Ich habe alle Jars signiert, könnte das irgendeinen Einfluss daran haben, oder soll man nur bestimmte Jars signieren?

Des Weiteren läuft das Applet mit einer zu hohen FPS, aber das ist mein zweites Problem. :/


----------



## Gonzo17 (12. Sep 2012)

Rayo hat gesagt.:


> Des Weiteren läuft das Applet mit einer zu hohen FPS, aber das ist mein zweites Problem. :/



Das kann man soweit ich weiß eingrenzen, schau mal hier: Slick Forums &bull; View topic - Force frame rate


----------



## Helgon (15. Sep 2012)

deine erste frage verstehe ich nicht
61 fps sind doch ok?


----------



## Rayo (16. Sep 2012)

Das mit der index.html hat sich erledigt, die Datei wurde warscheinlich nicht so schnell geupdated.
Und die FPS ist schon eingegrenzt auf 60 FPS. Bei dem Applet ist sie jedoch trotzdem höher. (Obwohl da 60 FPS steht ist es lokal viel langsamer)


----------



## Gonzo17 (17. Sep 2012)

Rayo hat gesagt.:


> Und die FPS ist schon eingegrenzt auf 60 FPS. Bei dem Applet ist sie jedoch trotzdem höher. (Obwohl da 60 FPS steht ist es lokal viel langsamer)

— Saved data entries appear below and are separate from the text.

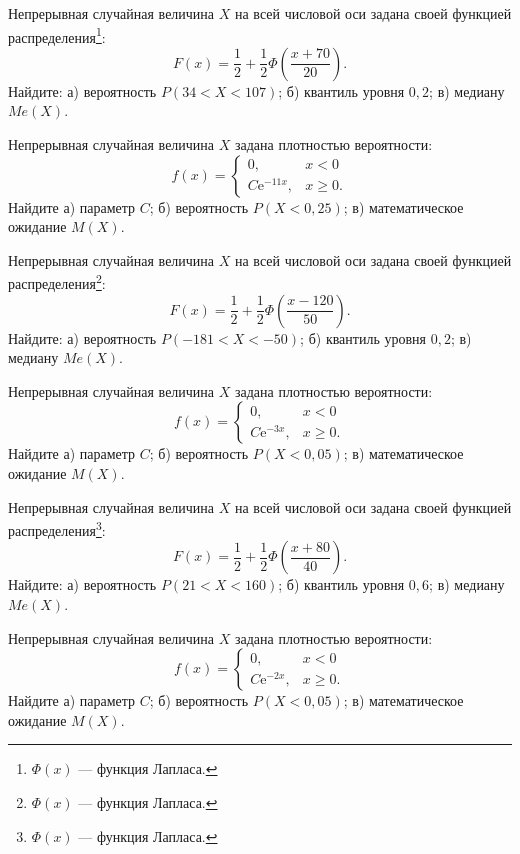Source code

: \vfill

\newpage\setcounter{zad}{0}

\z Непрерывная случайная величина $X$ на всей числовой оси задана своей функцией распределения\footnote{$\Phi(x)$ --- функция Лапласа.}: $$ F(x) = \frac{1}{2} + \frac{1}{2}\Phi\left( \frac{x + 70}{20} \right). $$ Найдите: а) вероятность $P(34 < X < 107)$; б) квантиль уровня $0{,}2$; в) медиану $Me(X)$.


\vfill

\z Непрерывная случайная величина $X$ задана плотностью вероятности: $$ f(x) = \begin{cases}0, & x < 0 \\ C\mathrm{e}^{-11x}, & x \geqslant 0.\end{cases} $$ Найдите а) параметр $C$; б) вероятность $P(X < 0{,}25)$; в) математическое ожидание $M(X)$.
 

\vfill

\newpage\setcounter{zad}{0}

\z Непрерывная случайная величина $X$ на всей числовой оси задана своей функцией распределения\footnote{$\Phi(x)$ --- функция Лапласа.}: $$ F(x) = \frac{1}{2} + \frac{1}{2}\Phi\left( \frac{x - 120}{50} \right). $$ Найдите: а) вероятность $P(-181 < X < -50)$; б) квантиль уровня $0{,}2$; в) медиану $Me(X)$.


\vfill

\z Непрерывная случайная величина $X$ задана плотностью вероятности: $$ f(x) = \begin{cases}0, & x < 0 \\ C\mathrm{e}^{-3x}, & x \geqslant 0.\end{cases} $$ Найдите а) параметр $C$; б) вероятность $P(X < 0{,}05)$; в) математическое ожидание $M(X)$.
 

\vfill

\newpage\setcounter{zad}{0}

\z Непрерывная случайная величина $X$ на всей числовой оси задана своей функцией распределения\footnote{$\Phi(x)$ --- функция Лапласа.}: $$ F(x) = \frac{1}{2} + \frac{1}{2}\Phi\left( \frac{x + 80}{40} \right). $$ Найдите: а) вероятность $P(21 < X < 160)$; б) квантиль уровня $0{,}6$; в) медиану $Me(X)$.


\vfill

\z Непрерывная случайная величина $X$ задана плотностью вероятности: $$ f(x) = \begin{cases}0, & x < 0 \\ C\mathrm{e}^{-2x}, & x \geqslant 0.\end{cases} $$ Найдите а) параметр $C$; б) вероятность $P(X < 0{,}05)$; в) математическое ожидание $M(X)$.
 

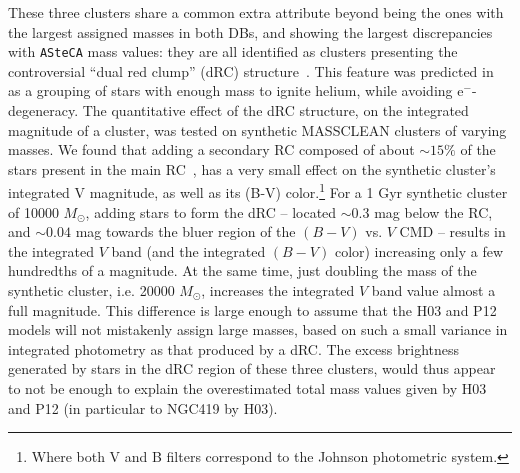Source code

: \documentclass[draft]{aa}
\begin{document}
These three clusters share a common extra attribute beyond being the ones with
the largest assigned masses in both DBs, and showing the largest discrepancies
with \texttt{ASteCA} mass values: they are all identified as clusters
presenting the controversial ``dual red clump'' (dRC)
structure~\citep{Girardi_2009}.
This feature was predicted in~\cite{Girardi_1998} as a grouping of stars with
enough mass to ignite helium, while avoiding e$^-$-degeneracy.
%
%
%
The quantitative effect of the dRC structure, on the integrated magnitude of a
cluster, was tested on synthetic MASSCLEAN clusters of varying masses. We found
that adding a secondary RC composed of about ${\sim}15\%$ of the stars present
in the main RC~\citep[the approximate value found for NGC419 in][]
{Girardi_2009}, has a very small effect on the synthetic cluster's integrated V
magnitude, as well as its (B-V) color.\footnote{Where both V and B filters
correspond to the Johnson photometric system.}
%
For a 1 Gyr synthetic cluster of 10000 $M_{\odot}$, adding stars
to form the dRC -- located ${\sim}0.3$ mag below the RC, and
${\sim}0.04$ mag towards the bluer region of the $(B-V)$ vs. $V$ CMD -- results
in the integrated $V$ band (and the integrated $(B-V)$ color) increasing only
a few hundredths of a magnitude.
At the same time, just doubling the mass of the synthetic cluster, i.e.
20000 $M_{\odot}$, increases the integrated $V$ band value almost a full
magnitude. This difference is large enough to assume that the H03 and P12
models will not mistakenly assign large masses, based on such a small variance
in integrated photometry as that produced by a dRC.\@
%
The excess brightness generated by stars in the dRC region of these three
clusters, would thus appear to not be enough to explain the overestimated total
mass values given by H03 and P12 (in particular to NGC419 by H03).
\end{document}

Was heißt höher? Und woran siehst du es, wenn da trotzdem 60 FPS steht?

Oder andersrum, was wäre so schlimm daran wenn zB 70 FPS im Applet laufen würden? Du kannst ja niemals die GENAUE Anzahl FPS erzwingen, das wird immer schwanken und solange es nicht zu sehr schwankt sollte das auch kein großes Problem sein.


----------



## Evil-Devil (17. Sep 2012)

Also das Applet wird auf jeden Fall schneller laufen..hab es zu Hause noch nicht probiert, aber hier im Büro auf meiner alten Möhre (P4, GF Ti200, 1GB RAM) lief es mit 65-77 Fps. Auf einem High End Rechner werden sicherlich dreistellige Fps Werte erreicht 

Wohlgemerkt sind hier im Büro Eclipse und einige andere Speicherfresser noch mit aktiv...


----------



## Gonzo17 (17. Sep 2012)

Evil-Devil hat gesagt.:


> Also das Applet wird auf jeden Fall schneller laufen..hab es zu Hause noch nicht probiert, aber hier im Büro auf meiner alten Möhre (P4, GF Ti200, 1GB RAM) lief es mit 65-77 Fps. Auf einem High End Rechner werden sicherlich dreistellige Fps Werte erreicht
> 
> Wohlgemerkt sind hier im Büro Eclipse und einige andere Speicherfresser noch mit aktiv...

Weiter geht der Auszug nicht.